**DESCRIPTION OF THE TASK**
Only the lines that include "numbers" should be copied from the data below.

**PROVIDED DATA**
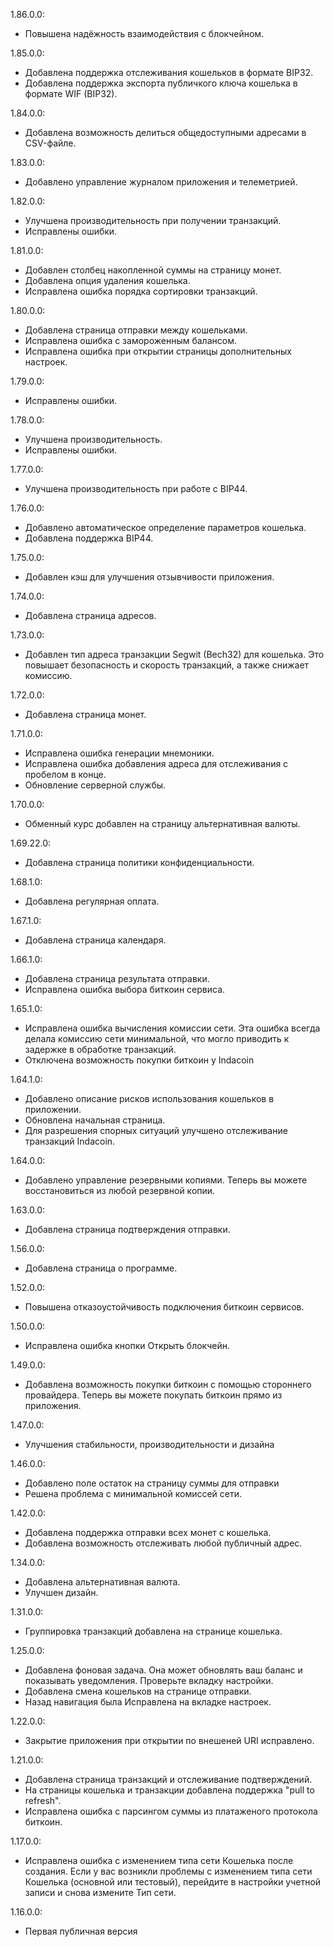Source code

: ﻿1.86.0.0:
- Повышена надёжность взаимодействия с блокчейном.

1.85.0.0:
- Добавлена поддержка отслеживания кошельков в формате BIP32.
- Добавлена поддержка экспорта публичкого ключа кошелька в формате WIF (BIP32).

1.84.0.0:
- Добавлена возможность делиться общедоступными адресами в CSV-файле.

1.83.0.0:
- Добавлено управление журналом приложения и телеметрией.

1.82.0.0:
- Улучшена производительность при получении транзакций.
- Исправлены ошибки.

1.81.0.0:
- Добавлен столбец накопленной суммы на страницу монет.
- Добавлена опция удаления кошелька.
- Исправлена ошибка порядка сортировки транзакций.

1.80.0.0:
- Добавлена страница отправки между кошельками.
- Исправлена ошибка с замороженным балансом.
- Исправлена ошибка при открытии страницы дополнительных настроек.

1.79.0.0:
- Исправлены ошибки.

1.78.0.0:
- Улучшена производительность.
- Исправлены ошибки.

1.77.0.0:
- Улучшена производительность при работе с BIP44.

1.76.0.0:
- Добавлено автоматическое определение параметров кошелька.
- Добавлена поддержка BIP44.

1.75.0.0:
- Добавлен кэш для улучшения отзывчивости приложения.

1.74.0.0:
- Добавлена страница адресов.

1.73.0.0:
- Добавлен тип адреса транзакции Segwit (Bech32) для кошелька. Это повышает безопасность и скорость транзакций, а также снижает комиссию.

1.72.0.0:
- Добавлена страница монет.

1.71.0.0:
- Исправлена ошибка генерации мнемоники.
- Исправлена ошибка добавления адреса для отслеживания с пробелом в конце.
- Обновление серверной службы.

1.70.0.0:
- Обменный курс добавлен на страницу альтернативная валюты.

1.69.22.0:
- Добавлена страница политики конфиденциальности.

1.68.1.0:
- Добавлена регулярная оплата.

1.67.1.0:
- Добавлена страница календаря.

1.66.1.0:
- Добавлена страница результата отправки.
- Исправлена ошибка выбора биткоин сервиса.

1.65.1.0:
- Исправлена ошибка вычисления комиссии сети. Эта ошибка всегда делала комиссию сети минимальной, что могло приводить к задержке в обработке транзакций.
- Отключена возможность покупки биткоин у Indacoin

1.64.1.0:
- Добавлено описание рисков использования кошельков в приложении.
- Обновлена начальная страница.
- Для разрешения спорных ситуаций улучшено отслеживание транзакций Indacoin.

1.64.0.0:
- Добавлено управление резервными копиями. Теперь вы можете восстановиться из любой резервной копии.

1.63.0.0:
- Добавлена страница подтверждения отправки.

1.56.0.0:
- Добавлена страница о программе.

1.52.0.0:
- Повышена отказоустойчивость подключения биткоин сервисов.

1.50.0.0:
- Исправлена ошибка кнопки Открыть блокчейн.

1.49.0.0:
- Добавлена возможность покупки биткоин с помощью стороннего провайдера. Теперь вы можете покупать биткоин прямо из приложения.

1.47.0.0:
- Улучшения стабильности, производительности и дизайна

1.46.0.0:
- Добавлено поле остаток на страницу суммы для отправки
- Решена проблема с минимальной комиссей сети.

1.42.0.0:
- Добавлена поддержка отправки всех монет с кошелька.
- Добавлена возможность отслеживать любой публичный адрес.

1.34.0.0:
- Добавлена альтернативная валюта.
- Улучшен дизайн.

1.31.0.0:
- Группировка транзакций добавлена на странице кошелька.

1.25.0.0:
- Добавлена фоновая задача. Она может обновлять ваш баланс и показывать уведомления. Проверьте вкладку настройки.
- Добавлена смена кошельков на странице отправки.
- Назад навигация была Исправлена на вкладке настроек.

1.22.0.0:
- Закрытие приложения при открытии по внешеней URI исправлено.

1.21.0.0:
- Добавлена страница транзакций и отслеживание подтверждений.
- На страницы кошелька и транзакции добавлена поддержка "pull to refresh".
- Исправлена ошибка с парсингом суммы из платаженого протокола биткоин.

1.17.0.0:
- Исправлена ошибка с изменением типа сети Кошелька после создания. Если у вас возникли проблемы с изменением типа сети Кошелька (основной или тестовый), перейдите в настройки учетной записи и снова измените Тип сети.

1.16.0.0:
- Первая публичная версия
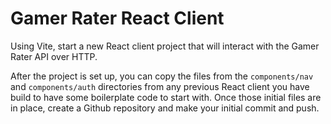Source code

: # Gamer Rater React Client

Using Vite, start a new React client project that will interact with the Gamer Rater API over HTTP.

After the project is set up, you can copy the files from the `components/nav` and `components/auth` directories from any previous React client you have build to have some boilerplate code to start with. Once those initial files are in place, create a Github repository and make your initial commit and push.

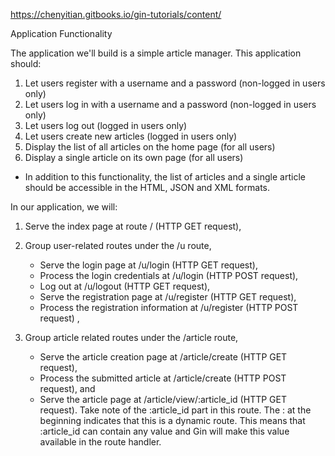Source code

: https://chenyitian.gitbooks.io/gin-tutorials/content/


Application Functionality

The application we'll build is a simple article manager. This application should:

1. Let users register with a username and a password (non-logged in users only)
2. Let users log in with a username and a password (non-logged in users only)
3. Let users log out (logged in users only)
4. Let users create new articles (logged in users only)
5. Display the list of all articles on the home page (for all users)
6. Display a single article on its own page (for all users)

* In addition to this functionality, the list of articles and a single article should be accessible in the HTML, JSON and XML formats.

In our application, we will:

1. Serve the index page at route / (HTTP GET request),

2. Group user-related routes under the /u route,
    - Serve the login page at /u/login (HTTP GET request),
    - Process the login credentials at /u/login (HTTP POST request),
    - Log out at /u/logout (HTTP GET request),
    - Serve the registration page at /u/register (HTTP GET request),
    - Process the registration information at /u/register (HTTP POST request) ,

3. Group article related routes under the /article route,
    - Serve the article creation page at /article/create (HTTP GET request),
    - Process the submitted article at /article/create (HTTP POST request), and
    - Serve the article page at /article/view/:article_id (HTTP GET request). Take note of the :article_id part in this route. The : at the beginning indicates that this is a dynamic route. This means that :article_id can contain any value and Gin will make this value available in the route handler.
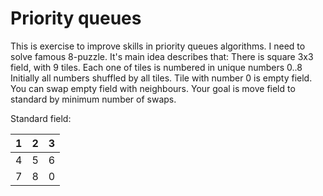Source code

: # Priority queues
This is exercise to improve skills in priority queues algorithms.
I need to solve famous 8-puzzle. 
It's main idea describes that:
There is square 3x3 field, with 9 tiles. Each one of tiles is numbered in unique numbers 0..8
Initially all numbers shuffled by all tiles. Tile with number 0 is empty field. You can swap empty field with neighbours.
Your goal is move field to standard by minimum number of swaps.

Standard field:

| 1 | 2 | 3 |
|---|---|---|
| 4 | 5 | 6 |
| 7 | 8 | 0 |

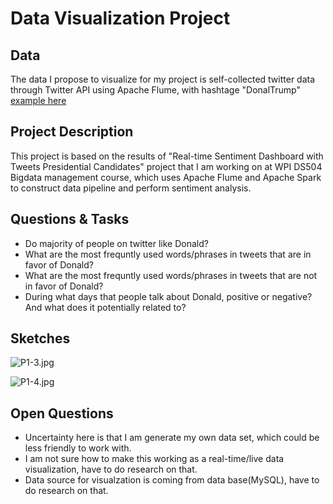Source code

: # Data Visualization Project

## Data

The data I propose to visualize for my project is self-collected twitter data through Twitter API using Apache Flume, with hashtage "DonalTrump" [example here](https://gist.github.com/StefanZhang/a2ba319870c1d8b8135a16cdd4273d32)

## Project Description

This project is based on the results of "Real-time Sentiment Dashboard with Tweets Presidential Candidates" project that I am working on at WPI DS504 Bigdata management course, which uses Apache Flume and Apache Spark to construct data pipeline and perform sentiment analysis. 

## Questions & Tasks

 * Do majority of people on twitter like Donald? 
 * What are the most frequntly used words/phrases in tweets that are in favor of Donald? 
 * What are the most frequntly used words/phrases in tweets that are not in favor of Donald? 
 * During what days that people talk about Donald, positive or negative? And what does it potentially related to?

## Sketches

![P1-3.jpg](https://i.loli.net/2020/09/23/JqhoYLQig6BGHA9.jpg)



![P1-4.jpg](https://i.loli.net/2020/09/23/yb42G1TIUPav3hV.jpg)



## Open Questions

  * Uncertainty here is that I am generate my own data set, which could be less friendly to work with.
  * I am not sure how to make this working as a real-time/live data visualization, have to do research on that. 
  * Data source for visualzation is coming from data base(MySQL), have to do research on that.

**EXERCISE ANSWER**
There is square 3x3 field, with 9 tiles. Each one of tiles is numbered in unique numbers 0..8
Initially all numbers shuffled by all tiles. Tile with number 0 is empty field. You can swap empty field with neighbours.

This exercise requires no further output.